Explore what leading UK CEOs have to say about their business plans and priorities.
The importance of insights and experience - from the newsroom to the boardroom - in delivering digital transformation in a challenging media industry.
Rachel Corp’s career path to become CEO at ITN has not been a typical one.
While many CEOs may have stepped up from other C-suite roles or swapped one CEO role for another, Corp moved from newsroom to boardroom, having previously been Editor of ITV News.
“I come from a commercial news background, and the fantastic thing about ITN is that news is at the heart of what we do,” says Corp, whose company produces news and current affairs programmes for the likes of Channel 4, Channel 5 and ITV.
However, with the media industry dealing with a host of challenges, from a competitive landscape complicated by Big Tech to polarised politics driving public criticism of the media, Corp believes her experience in the newsroom is particularly relevant.
“In times such as now, it helps to know the business from within and have a deep understanding of the people,” she says. “I know every role and what's involved in it. Whether that's being out in a war zone or creating long form programmes.”
While some journalists may recount stories of senior management being removed from the roles and realities of journalism, Corp says her own background helps, for example, ensure the right duty of care is observed when newsroom teams are working on emotionally distressing stories.
“We provide a lot of support. Because I know from my own experience, it doesn't stop when you leave work. You don't just do your shift and go home. It's all encompassing and everybody's lives are wrapped up in it.”
Digital transformation is another area where Corp’s background as an Editor has helped inform her decision-making as a CEO.
“It's an absolute strategic priority,” she says. “We still have fantastically stable television contracts, but we all know which direction content is going.”

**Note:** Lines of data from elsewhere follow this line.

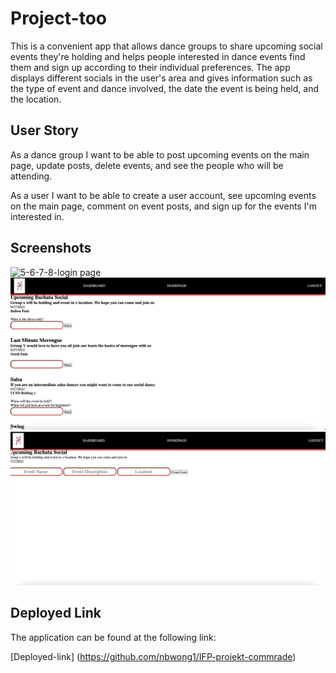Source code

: # Project-too

This is a convenient app that allows dance groups to share upcoming social events they're holding and helps people interested in dance events find them and sign up according to their individual preferences. The app displays different socials in the user's area and gives information such as the type of event and dance involved, the date the event is being held, and the location. 

## User Story

As a dance group I want to be able to post upcoming events on the main page, update posts, delete events, and see the people who will be attending. 

As a user I want to be able to create a user account, see upcoming events on the main page, comment on event posts, and sign up for the events I'm interested in. 


## Screenshots

![5-6-7-8-login page](Login-page-screenshot.png)
![5-6-7-8-homepage](Homepage-screenshot.png)
![5-6-7-8-dashboard](Dashboard-screenshot.png)


## Deployed Link 

The application can be found at the following link:

[Deployed-link] (https://github.com/nbwong1/IFP-projekt-commrade)

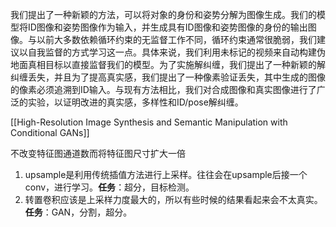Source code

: 我们提出了一种新颖的方法，可以将对象的身份和姿势分解为图像生成。我们的模型将ID图像和姿势图像作为输入，并生成具有ID图像和姿势图像的身份的输出图像。与以前大多数依赖循环约束的无监督工作不同，循环约束通常很脆弱，我们建议以自我监督的方式学习这一点。具体来说，我们利用未标记的视频来自动构建伪地面真相目标以直接监督我们的模型。为了实施解纠缠，我们提出了一种新颖的解纠缠丢失，并且为了提高真实感，我们提出了一种像素验证丢失，其中生成的图像的像素必须追溯到ID输入。与现有方法相比，我们对合成图像和真实图像进行了广泛的实验，以证明改进的真实感，多样性和ID/pose解纠缠。


[[High-Resolution Image Synthesis and Semantic Manipulation with Conditional GANs]]


不改变特征图通道数而将特征图尺寸扩大一倍
1. upsample是利用传统插值方法进行上采样。往往会在upsample后接一个conv，进行学习。**任务**：超分，目标检测。
2. 转置卷积应该是上采样力度最大的，所以有些时候的结果看起来会不太真实。**任务**：GAN，分割，超分。

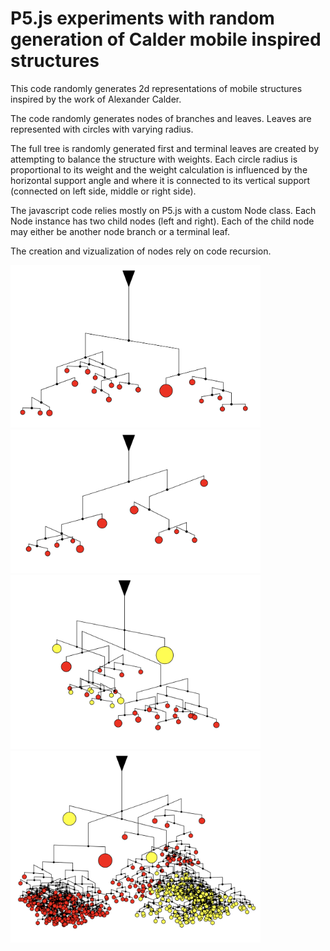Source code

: # P5.js experiments with random generation of Calder mobile inspired structures
This code randomly generates 2d representations of mobile structures inspired by the work of Alexander Calder. 

The code randomly generates nodes of branches and leaves. Leaves are represented with circles with varying radius. 

The full tree is randomly generated first and terminal leaves are created by attempting to balance the structure with weights. Each circle radius is proportional to its weight and the weight calculation is influenced by the horizontal support angle and where it is connected to its vertical support (connected on left side, middle or right side).

The javascript code relies mostly on P5.js with a custom Node class. Each Node instance has two child nodes (left and right). Each of the child node may either be another node branch or a terminal leaf. 

The creation and vizualization of nodes rely on code recursion.

<img src="./examples/ex1.png" width="400">   
<img src="./examples/ex2.png" width="400">
<img src="./examples/ex4.png" width="400">   
<img src="./examples/ex3.png" width="400">
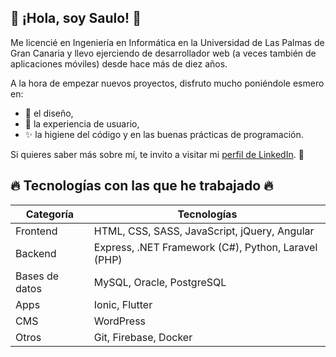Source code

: ## 👋 ¡Hola, soy Saulo! 👋

Me licencié en Ingeniería en Informática en la Universidad de Las Palmas de Gran Canaria y llevo ejerciendo de desarrollador web (a veces también de aplicaciones móviles) desde hace más de diez años.

A la hora de empezar nuevos proyectos, disfruto mucho poniéndole esmero en:

- 🎨 el diseño,
- 🧩 la experiencia de usuario,
- ✨ la higiene del código y en las buenas prácticas de programación.

Si quieres saber más sobre mí, te invito a visitar mi [perfil de LinkedIn](https://es.linkedin.com/in/saulopm). 🚀

## 🔥 Tecnologías con las que he trabajado 🔥

| Categoría      | Tecnologías                              |
|----------------|-------------------------------------------|
| Frontend       | HTML, CSS, SASS, JavaScript, jQuery, Angular |
| Backend        | Express, .NET Framework (C#), Python, Laravel (PHP) |
| Bases de datos | MySQL, Oracle, PostgreSQL                |
| Apps           | Ionic, Flutter                           |
| CMS            | WordPress                                |
| Otros          | Git, Firebase, Docker                    |

<!--
**SauloPM/saulopm** is a ✨ _special_ ✨ repository because its `README.md` (this file) appears on your GitHub profile.

Here are some ideas to get you started:

- 🔭 I’m currently working on ...
- 🌱 I’m currently learning ...
- 👯 I’m looking to collaborate on ...
- 🤔 I’m looking for help with ...
- 💬 Ask me about ...
- 📫 How to reach me: ...
- 😄 Pronouns: ...
- ⚡ Fun fact: ...
-->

“Digital transformation is in all of our strategic discussions. I drive it and I champion it, because I believe in it. And coming from a newsroom, I do understand the technology, its limitations and possibilities. But that doesn't mean I know technology better than the technology team.”
Instead Corp is focused on creating a culture of collaboration and innovation where great ideas are encouraged from interns and senior executives alike. And that culture is underpinned with investments in agile, scalable infrastructure.

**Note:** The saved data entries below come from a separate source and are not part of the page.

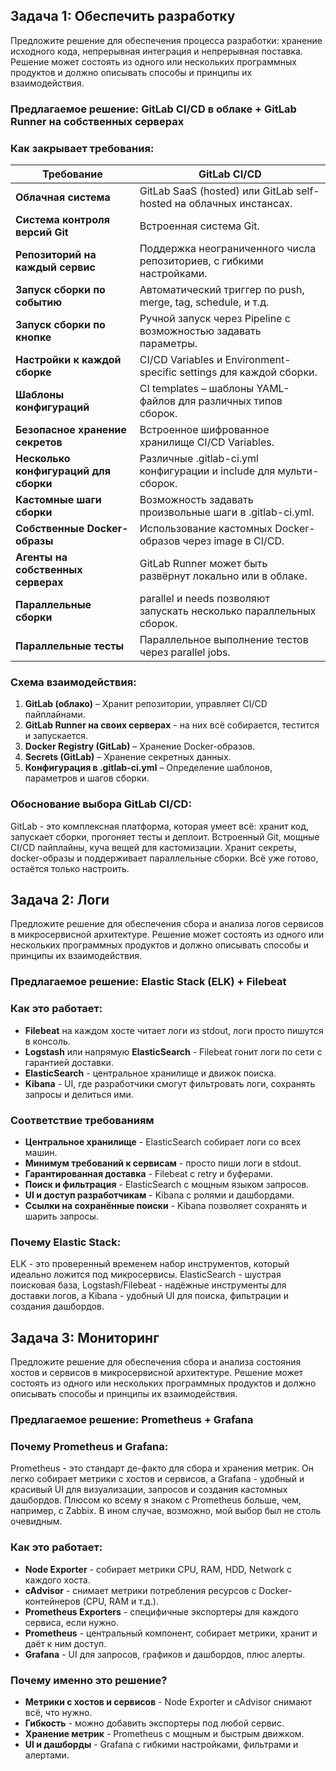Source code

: ## Задача 1: Обеспечить разработку

Предложите решение для обеспечения процесса разработки: хранение исходного кода, непрерывная интеграция и непрерывная поставка. 
Решение может состоять из одного или нескольких программных продуктов и должно описывать способы и принципы их взаимодействия.

### **Предлагаемое решение: GitLab CI/CD в облаке + GitLab Runner на собственных серверах**

### **Как закрывает требования**:

| **Требование**                          | **GitLab CI/CD**                                                         |
|-----------------------------------------|--------------------------------------------------------------------------|
| **Облачная система**                    | GitLab SaaS (hosted) или GitLab self-hosted на облачных инстансах.       |
| **Система контроля версий Git**         | Встроенная система Git.                                                  |
| **Репозиторий на каждый сервис**        | Поддержка неограниченного числа репозиториев, с гибкими настройками.     |
| **Запуск сборки по событию**            | Автоматический триггер по push, merge, tag, schedule, и т.д.             |
| **Запуск сборки по кнопке**             | Ручной запуск через Pipeline с возможностью задавать параметры.          |
| **Настройки к каждой сборке**           | CI/CD Variables и Environment-specific settings для каждой сборки.       |
| **Шаблоны конфигураций**                | CI templates – шаблоны YAML-файлов для различных типов сборок.           |
| **Безопасное хранение секретов**        | Встроенное шифрованное хранилище CI/CD Variables.                        |
| **Несколько конфигураций для сборки**   | Различные .gitlab-ci.yml конфигурации и include для мульти-сборок.       |
| **Кастомные шаги сборки**               | Возможность задавать произвольные шаги в .gitlab-ci.yml.                 |
| **Собственные Docker-образы**           | Использование кастомных Docker-образов через image в CI/CD.              |
| **Агенты на собственных серверах**      | GitLab Runner может быть развёрнут локально или в облаке.                |
| **Параллельные сборки**                 | parallel и needs позволяют запускать несколько параллельных сборок.      |
| **Параллельные тесты**                  | Параллельное выполнение тестов через parallel jobs.                      |


### **Схема взаимодействия**:
1. **GitLab (облако)** – Хранит репозитории, управляет CI/CD пайплайнами.
2. **GitLab Runner на своих серверах** - на них всё собирается, тестится и запускается.
3. **Docker Registry (GitLab)** – Хранение Docker-образов.
4. **Secrets (GitLab)** – Хранение секретных данных.
5. **Конфигурация в .gitlab-ci.yml** – Определение шаблонов, параметров и шагов сборки.

### **Обоснование выбора GitLab CI/CD**:
GitLab - это комплексная платформа, которая умеет всё: хранит код, запускает сборки, прогоняет тесты и деплоит. Встроенный Git, мощные CI/CD пайплайны, куча вещей для кастомизации. Хранит секреты, docker-образы и поддерживает параллельные сборки. Всё уже готово, остаётся только настроить.


## Задача 2: Логи

Предложите решение для обеспечения сбора и анализа логов сервисов в микросервисной архитектуре.
Решение может состоять из одного или нескольких программных продуктов и должно описывать способы и принципы их взаимодействия.

### **Предлагаемое решение: Elastic Stack (ELK) + Filebeat**

### **Как это работает:**
- **Filebeat** на каждом хосте читает логи из stdout, логи просто пишутся в консоль.
- **Logstash** или напрямую **ElasticSearch** - Filebeat гонит логи по сети с гарантией доставки.
- **ElasticSearch** - центральное хранилище и движок поиска.
- **Kibana** - UI, где разработчики смогут фильтровать логи, сохранять запросы и делиться ими.

### **Соответствие требованиям**
- **Центральное хранилище** - ElasticSearch собирает логи со всех машин.
- **Минимум требований к сервисам** - просто пиши логи в stdout.
- **Гарантированная доставка** - Filebeat с retry и буферами.
- **Поиск и фильтрация** - ElasticSearch с мощным языком запросов.
- **UI и доступ разработчикам** - Kibana с ролями и дашбордами.
- **Ссылки на сохранённые поиски** - Kibana позволяет сохранять и шарить запросы.

### **Почему Elastic Stack:**
ELK - это проверенный временем набор инструментов, который идеально ложится под микросервисы. ElasticSearch - шустрая поисковая база, Logstash/Filebeat - надёжные инструменты для доставки логов, а Kibana - удобный UI для поиска, фильтрации и создания дашбордов.

## Задача 3: Мониторинг

Предложите решение для обеспечения сбора и анализа состояния хостов и сервисов в микросервисной архитектуре.
Решение может состоять из одного или нескольких программных продуктов и должно описывать способы и принципы их взаимодействия.

### **Предлагаемое решение: Prometheus + Grafana**

### **Почему Prometheus и Grafana:**
Prometheus - это стандарт де-факто для сбора и хранения метрик. Он легко собирает метрики с хостов и сервисов, а Grafana - удобный и красивый UI для визуализации, запросов и создания кастомных дашбордов. Плюсом ко всему я знаком с Prometheus больше, чем, например, с Zabbix. В ином случае, возможно, мой выбор был не столь очевидным.

### **Как это работает:**
- **Node Exporter** - собирает метрики CPU, RAM, HDD, Network с каждого хоста.
- **cAdvisor** - снимает метрики потребления ресурсов с Docker-контейнеров (CPU, RAM и т.д.).
- **Prometheus Exporters** - специфичные экспортеры для каждого сервиса, если нужно.
- **Prometheus** - центральный компонент, собирает метрики, хранит и даёт к ним доступ.
- **Grafana** - UI для запросов, графиков и дашбордов, плюс алерты.

### **Почему именно это решение?**
- **Метрики с хостов и сервисов** - Node Exporter и cAdvisor снимают всё, что нужно.
- **Гибкость** - можно добавить экспортеры под любой сервис.
- **Хранение метрик** - Prometheus с мощным и быстрым движком.
- **UI и дашборды** - Grafana с гибкими настройками, фильтрами и алертами.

“We are seeing a switch to much more flexible, cloud-based solutions, rather than just buying hardware and depreciating it over five years,” she says.
“Transformation is so rapid in our industry that you have to build systems that are adaptable.”
Corp says ITN’s transformation has seen major milestones such a refresh of tech in all its newsrooms and the opening of a remote studio in Leeds that can be operated from London. But through recruitment and upskilling there has also been a steady drumbeat of ongoing innovation, including a greater focus on in-house software development, moving teams onto shared systems to remove operational silos, and constant improvements in the way ITN creates and delivers digital content.
But while Corp is a champion for digital transformation, some areas are non-negotiable. Last summer, Corp wrote to Government ministers calling for them to take a proactive stance to protect journalism from the impact of AI in the run up to general elections due to take place this year. ITN along with other news organisations is now working with the Culture Secretary on that issue. ITN is also a signatory of The Paris Charter on AI and Journalism, launched last November at the Paris Peace Forum.
“We can’t afford to be complacent about the impact AI could have on trusted news sources and our democratic discourse. That is why nothing AI-generated will go out masquerading as journalism.”
ITN is very actively exploring the potential of GenAI but going against its own editorial values in the name of experimentation is off limits.
“GenAI is huge for us, as it is for everybody. But for me there's lots of levels to it,” she says. “At the top level, it's about protecting our brand and our journalism. We are not going to replace any of that journalism.”
Instead, Corp says ITN is encouraging teams to experiment in areas such as document and data analysis.
It is also focused on addressing risks posed to media companies by GenAI, including the harvesting of content - an issue Corp has been lobbying the government about.
“We're trying to get some accountability, particularly for the large language models to be open about what they've used, so we can all negotiate fair value and accountability around outputs.”
Checking sources and holding organisations to account could also be held up as behaviours becoming of a former editor. But for all the relevance Corp draws from her background, she knows there are areas where she has to keep her past life in check.
“I would never tell my editors what to put in their programmes,” she says. “I wouldn't have taken that when I was an editor.”
“If they need to come to me, I'm there. And for really controversial reputational risk issues, they have to put me in the picture. But it's very rare that there's something where I might intervene.
“I watch the programmes at night,” she says. “But I don't want to get involved. I've done that.”
“I've now got to run the rest of the business.”